Problem statement:
Find the string "sufficiently" in the data, then copy every line where it is found.

Records:
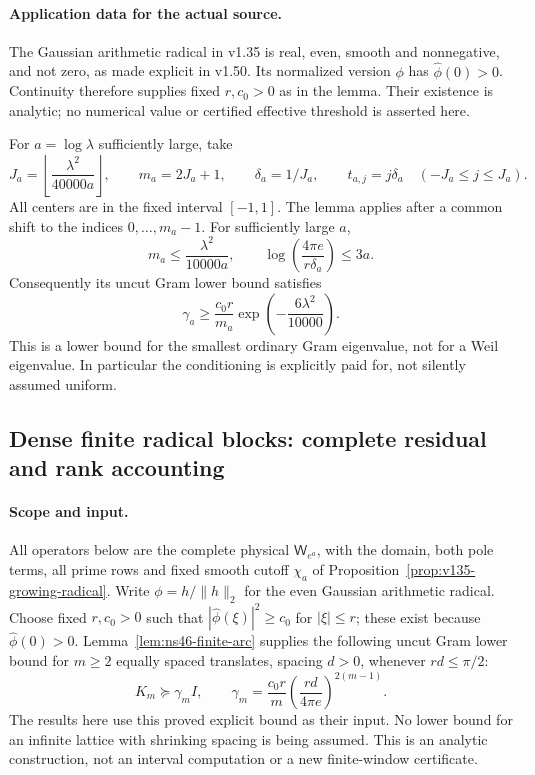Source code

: \paragraph{Application data for the actual source.}
The Gaussian arithmetic radical in v1.35 is real, even, smooth and
nonnegative, and not zero, as made explicit in v1.50. Its normalized
version $\phi$ has $\widehat\phi(0)>0$. Continuity therefore supplies
fixed $r,c_0>0$ as in the lemma. Their existence is analytic; no numerical
value or certified effective threshold is asserted here.

For $a=\log\lambda$ sufficiently large, take
\[
 J_a=\left\lfloor\frac{\lambda^2}{40000a}\right\rfloor,
 \qquad m_a=2J_a+1,\qquad \delta_a=1/J_a,
 \qquad t_{a,j}=j\delta_a\quad(-J_a\le j\le J_a).
\]
All centers are in the fixed interval $[-1,1]$.
The lemma applies after a common shift to the indices $0,\ldots,m_a-1$.
For sufficiently large $a$,
\[
 m_a\le\frac{\lambda^2}{10000a},\qquad
 \log\left(\frac{4\pi e}{r\delta_a}\right)\le3a.
\]
Consequently its uncut Gram lower bound satisfies
\begin{equation}\label{eq:ns46-gram-asymptotic}
 \gamma_a\ge\frac{c_0r}{m_a}
       \exp\left(-\frac{6\lambda^2}{10000}\right).
\end{equation}
This is a lower bound for the smallest ordinary Gram eigenvalue,
not for a Weil eigenvalue. In particular the conditioning is explicitly
paid for, not silently assumed uniform.


\subsection*{Dense finite radical blocks: complete residual and rank accounting}
\label{ns46-a2-sec-block}

\paragraph{Scope and input.}
All operators below are the complete physical $\mathsf W_{e^a}$,
with the domain, both pole terms, all prime rows and fixed smooth
cutoff $\chi_a$ of Proposition~\ref{prop:v135-growing-radical}.
Write $\phi=h/\|h\|_2$ for the even Gaussian arithmetic radical.
Choose fixed $r,c_0>0$ such that $|\widehat\phi(\xi)|^2\ge c_0$
for $|\xi|\le r$; these exist because $\widehat\phi(0)>0$.
Lemma~\ref{lem:ns46-finite-arc} supplies the following
uncut Gram lower bound for $m\ge2$ equally spaced translates,
spacing $d>0$, whenever $rd\le\pi/2$:
\begin{equation}\label{ns46-a2-eq-arc-input}
 K_m\succeq\gamma_m I,\qquad
 \gamma_m=\frac{c_0r}{m}
       \left(\frac{rd}{4\pi e}\right)^{2(m-1)}.
\end{equation}
The results here use this proved explicit bound as their input.
No lower bound for an infinite lattice with shrinking spacing is
being assumed. This is an analytic construction, not an interval
computation or a new finite-window certificate.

Answer for this exercise:
For $a=\log\lambda$ sufficiently large, take
For sufficiently large $a$,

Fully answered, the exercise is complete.